**Task description**
An exact copy of the entries is needed, with every picture left out.

**Records shown**

▼

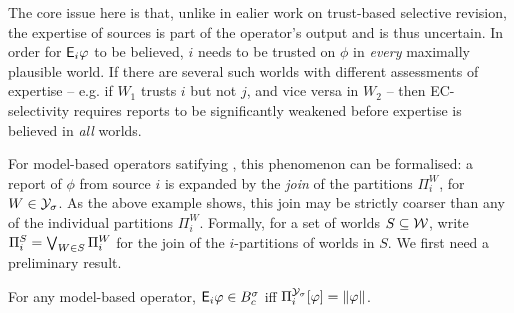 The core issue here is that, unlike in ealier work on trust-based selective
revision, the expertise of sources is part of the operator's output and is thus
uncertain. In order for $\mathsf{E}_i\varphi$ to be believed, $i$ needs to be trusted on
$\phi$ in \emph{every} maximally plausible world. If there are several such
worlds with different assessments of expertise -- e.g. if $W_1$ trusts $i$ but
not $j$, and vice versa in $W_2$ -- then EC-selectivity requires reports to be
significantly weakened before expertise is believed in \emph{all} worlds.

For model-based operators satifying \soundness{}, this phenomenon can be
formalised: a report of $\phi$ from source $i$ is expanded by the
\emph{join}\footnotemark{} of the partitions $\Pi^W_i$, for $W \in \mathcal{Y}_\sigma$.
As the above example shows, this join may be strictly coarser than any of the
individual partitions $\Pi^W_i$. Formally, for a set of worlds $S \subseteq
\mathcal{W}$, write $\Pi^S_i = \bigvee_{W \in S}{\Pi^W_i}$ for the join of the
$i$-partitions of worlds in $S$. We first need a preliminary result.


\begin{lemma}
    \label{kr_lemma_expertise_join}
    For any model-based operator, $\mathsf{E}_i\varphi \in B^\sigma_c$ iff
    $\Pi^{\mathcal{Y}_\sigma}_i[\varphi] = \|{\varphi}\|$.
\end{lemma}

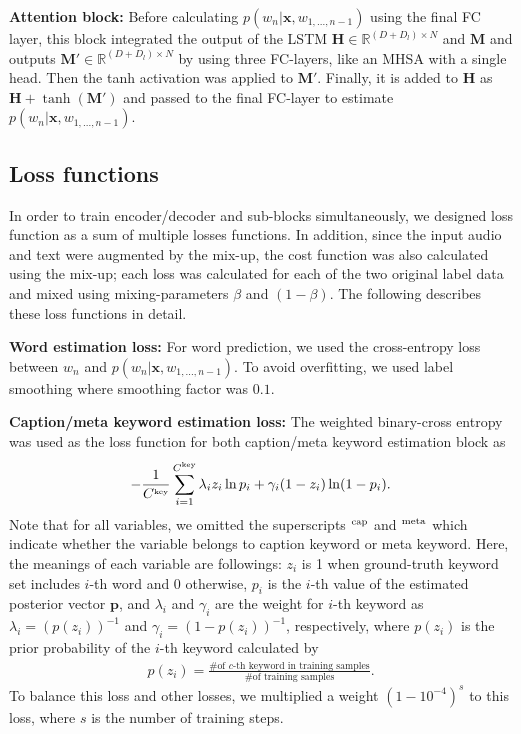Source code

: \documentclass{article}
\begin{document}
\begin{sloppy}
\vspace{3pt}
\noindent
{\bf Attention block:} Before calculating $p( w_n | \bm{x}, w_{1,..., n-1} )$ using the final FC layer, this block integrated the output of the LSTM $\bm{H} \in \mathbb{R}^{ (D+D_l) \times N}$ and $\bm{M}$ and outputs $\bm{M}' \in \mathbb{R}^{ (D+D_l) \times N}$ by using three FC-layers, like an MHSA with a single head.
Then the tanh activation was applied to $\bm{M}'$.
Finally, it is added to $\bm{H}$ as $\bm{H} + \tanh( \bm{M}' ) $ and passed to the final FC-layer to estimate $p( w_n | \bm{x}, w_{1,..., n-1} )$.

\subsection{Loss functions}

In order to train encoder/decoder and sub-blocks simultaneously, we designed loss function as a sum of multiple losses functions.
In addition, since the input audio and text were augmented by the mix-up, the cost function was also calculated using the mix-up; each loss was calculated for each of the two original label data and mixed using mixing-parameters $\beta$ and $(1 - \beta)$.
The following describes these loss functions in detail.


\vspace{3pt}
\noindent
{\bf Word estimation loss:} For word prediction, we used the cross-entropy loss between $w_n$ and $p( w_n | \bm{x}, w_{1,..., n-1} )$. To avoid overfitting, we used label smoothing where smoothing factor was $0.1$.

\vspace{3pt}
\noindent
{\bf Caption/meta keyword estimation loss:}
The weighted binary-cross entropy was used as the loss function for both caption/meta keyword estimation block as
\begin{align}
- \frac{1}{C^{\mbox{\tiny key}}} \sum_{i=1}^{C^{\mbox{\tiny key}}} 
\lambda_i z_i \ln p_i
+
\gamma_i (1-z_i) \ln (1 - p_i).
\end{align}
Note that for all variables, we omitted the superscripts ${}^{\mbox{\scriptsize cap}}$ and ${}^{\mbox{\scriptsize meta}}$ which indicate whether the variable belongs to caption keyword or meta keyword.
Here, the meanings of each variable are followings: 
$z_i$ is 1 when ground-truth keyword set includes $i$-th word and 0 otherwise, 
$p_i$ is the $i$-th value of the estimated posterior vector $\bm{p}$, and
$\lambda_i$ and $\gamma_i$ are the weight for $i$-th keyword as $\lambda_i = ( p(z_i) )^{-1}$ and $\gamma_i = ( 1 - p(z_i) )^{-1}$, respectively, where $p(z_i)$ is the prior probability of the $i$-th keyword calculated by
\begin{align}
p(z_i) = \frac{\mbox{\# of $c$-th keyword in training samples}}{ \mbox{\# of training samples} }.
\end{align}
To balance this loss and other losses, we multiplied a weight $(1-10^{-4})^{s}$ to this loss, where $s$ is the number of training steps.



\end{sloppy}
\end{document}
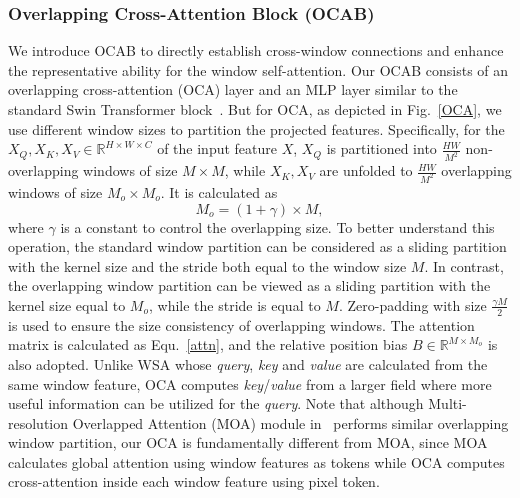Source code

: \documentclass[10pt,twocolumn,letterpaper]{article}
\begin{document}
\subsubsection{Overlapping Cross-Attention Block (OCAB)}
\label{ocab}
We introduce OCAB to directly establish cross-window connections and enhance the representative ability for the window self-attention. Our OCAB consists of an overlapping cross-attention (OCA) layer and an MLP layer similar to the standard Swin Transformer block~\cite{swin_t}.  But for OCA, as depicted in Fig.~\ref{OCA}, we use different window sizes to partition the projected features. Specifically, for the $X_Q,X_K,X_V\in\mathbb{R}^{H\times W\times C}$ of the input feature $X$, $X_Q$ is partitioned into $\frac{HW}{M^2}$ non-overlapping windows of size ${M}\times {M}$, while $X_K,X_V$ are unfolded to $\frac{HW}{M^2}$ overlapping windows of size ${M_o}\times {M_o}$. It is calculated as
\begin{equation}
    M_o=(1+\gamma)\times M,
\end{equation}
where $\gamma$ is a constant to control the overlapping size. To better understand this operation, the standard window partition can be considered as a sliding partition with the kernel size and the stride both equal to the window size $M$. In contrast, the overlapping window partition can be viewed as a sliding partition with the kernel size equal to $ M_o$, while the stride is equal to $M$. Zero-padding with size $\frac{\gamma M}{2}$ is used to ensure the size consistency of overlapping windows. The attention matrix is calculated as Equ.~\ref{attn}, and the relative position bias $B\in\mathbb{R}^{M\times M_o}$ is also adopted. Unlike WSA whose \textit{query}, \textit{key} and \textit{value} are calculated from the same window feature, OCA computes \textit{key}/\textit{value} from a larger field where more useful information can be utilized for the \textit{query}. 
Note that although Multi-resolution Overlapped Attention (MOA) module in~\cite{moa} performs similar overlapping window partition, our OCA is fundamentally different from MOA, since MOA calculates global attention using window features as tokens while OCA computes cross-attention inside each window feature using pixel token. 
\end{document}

▲

**Expected output**
 The core issue here is that, unlike in ealier work on trust-based selective
revision, the expertise of sources is part of the operator's output and is thus
uncertain. In order for $\mathsf{E}_i\varphi$ to be believed, $i$ needs to be trusted on
$\phi$ in \emph{every} maximally plausible world. If there are several such
worlds with different assessments of expertise -- e.g. if $W_1$ trusts $i$ but
not $j$, and vice versa in $W_2$ -- then EC-selectivity requires reports to be
significantly weakened before expertise is believed in \emph{all} worlds.

For model-based operators satifying \soundness{}, this phenomenon can be
formalised: a report of $\phi$ from source $i$ is expanded by the
\emph{join}\footnotemark{} of the partitions $\Pi^W_i$, for $W \in \mathcal{Y}_\sigma$.
As the above example shows, this join may be strictly coarser than any of the
individual partitions $\Pi^W_i$. Formally, for a set of worlds $S \subseteq
\mathcal{W}$, write $\Pi^S_i = \bigvee_{W \in S}{\Pi^W_i}$ for the join of the
$i$-partitions of worlds in $S$. We first need a preliminary result.


\begin{lemma}
    \label{kr_lemma_expertise_join}
    For any model-based operator, $\mathsf{E}_i\varphi \in B^\sigma_c$ iff
    $\Pi^{\mathcal{Y}_\sigma}_i[\varphi] = \|{\varphi}\|$.
\end{lemma}

Source code

: \documentclass{article}
\begin{document}
\begin{sloppy}
\vspace{3pt}
\noindent
{\bf Attention block:} Before calculating $p( w_n | \bm{x}, w_{1,..., n-1} )$ using the final FC layer, this block integrated the output of the LSTM $\bm{H} \in \mathbb{R}^{ (D+D_l) \times N}$ and $\bm{M}$ and outputs $\bm{M}' \in \mathbb{R}^{ (D+D_l) \times N}$ by using three FC-layers, like an MHSA with a single head.
Then the tanh activation was applied to $\bm{M}'$.
Finally, it is added to $\bm{H}$ as $\bm{H} + \tanh( \bm{M}' ) $ and passed to the final FC-layer to estimate $p( w_n | \bm{x}, w_{1,..., n-1} )$.

\subsection{Loss functions}

In order to train encoder/decoder and sub-blocks simultaneously, we designed loss function as a sum of multiple losses functions.
In addition, since the input audio and text were augmented by the mix-up, the cost function was also calculated using the mix-up; each loss was calculated for each of the two original label data and mixed using mixing-parameters $\beta$ and $(1 - \beta)$.
The following describes these loss functions in detail.


\vspace{3pt}
\noindent
{\bf Word estimation loss:} For word prediction, we used the cross-entropy loss between $w_n$ and $p( w_n | \bm{x}, w_{1,..., n-1} )$. To avoid overfitting, we used label smoothing where smoothing factor was $0.1$.

\vspace{3pt}
\noindent
{\bf Caption/meta keyword estimation loss:}
The weighted binary-cross entropy was used as the loss function for both caption/meta keyword estimation block as
\begin{align}
- \frac{1}{C^{\mbox{\tiny key}}} \sum_{i=1}^{C^{\mbox{\tiny key}}} 
\lambda_i z_i \ln p_i
+
\gamma_i (1-z_i) \ln (1 - p_i).
\end{align}
Note that for all variables, we omitted the superscripts ${}^{\mbox{\scriptsize cap}}$ and ${}^{\mbox{\scriptsize meta}}$ which indicate whether the variable belongs to caption keyword or meta keyword.
Here, the meanings of each variable are followings: 
$z_i$ is 1 when ground-truth keyword set includes $i$-th word and 0 otherwise, 
$p_i$ is the $i$-th value of the estimated posterior vector $\bm{p}$, and
$\lambda_i$ and $\gamma_i$ are the weight for $i$-th keyword as $\lambda_i = ( p(z_i) )^{-1}$ and $\gamma_i = ( 1 - p(z_i) )^{-1}$, respectively, where $p(z_i)$ is the prior probability of the $i$-th keyword calculated by
\begin{align}
p(z_i) = \frac{\mbox{\# of $c$-th keyword in training samples}}{ \mbox{\# of training samples} }.
\end{align}
To balance this loss and other losses, we multiplied a weight $(1-10^{-4})^{s}$ to this loss, where $s$ is the number of training steps.



\end{sloppy}
\end{document}
Source code

: \documentclass[10pt,twocolumn,letterpaper]{article}
\begin{document}
\subsubsection{Overlapping Cross-Attention Block (OCAB)}
\label{ocab}
We introduce OCAB to directly establish cross-window connections and enhance the representative ability for the window self-attention. Our OCAB consists of an overlapping cross-attention (OCA) layer and an MLP layer similar to the standard Swin Transformer block~\cite{swin_t}.  But for OCA, as depicted in Fig.~\ref{OCA}, we use different window sizes to partition the projected features. Specifically, for the $X_Q,X_K,X_V\in\mathbb{R}^{H\times W\times C}$ of the input feature $X$, $X_Q$ is partitioned into $\frac{HW}{M^2}$ non-overlapping windows of size ${M}\times {M}$, while $X_K,X_V$ are unfolded to $\frac{HW}{M^2}$ overlapping windows of size ${M_o}\times {M_o}$. It is calculated as
\begin{equation}
    M_o=(1+\gamma)\times M,
\end{equation}
where $\gamma$ is a constant to control the overlapping size. To better understand this operation, the standard window partition can be considered as a sliding partition with the kernel size and the stride both equal to the window size $M$. In contrast, the overlapping window partition can be viewed as a sliding partition with the kernel size equal to $ M_o$, while the stride is equal to $M$. Zero-padding with size $\frac{\gamma M}{2}$ is used to ensure the size consistency of overlapping windows. The attention matrix is calculated as Equ.~\ref{attn}, and the relative position bias $B\in\mathbb{R}^{M\times M_o}$ is also adopted. Unlike WSA whose \textit{query}, \textit{key} and \textit{value} are calculated from the same window feature, OCA computes \textit{key}/\textit{value} from a larger field where more useful information can be utilized for the \textit{query}. 
Note that although Multi-resolution Overlapped Attention (MOA) module in~\cite{moa} performs similar overlapping window partition, our OCA is fundamentally different from MOA, since MOA calculates global attention using window features as tokens while OCA computes cross-attention inside each window feature using pixel token. 
\end{document}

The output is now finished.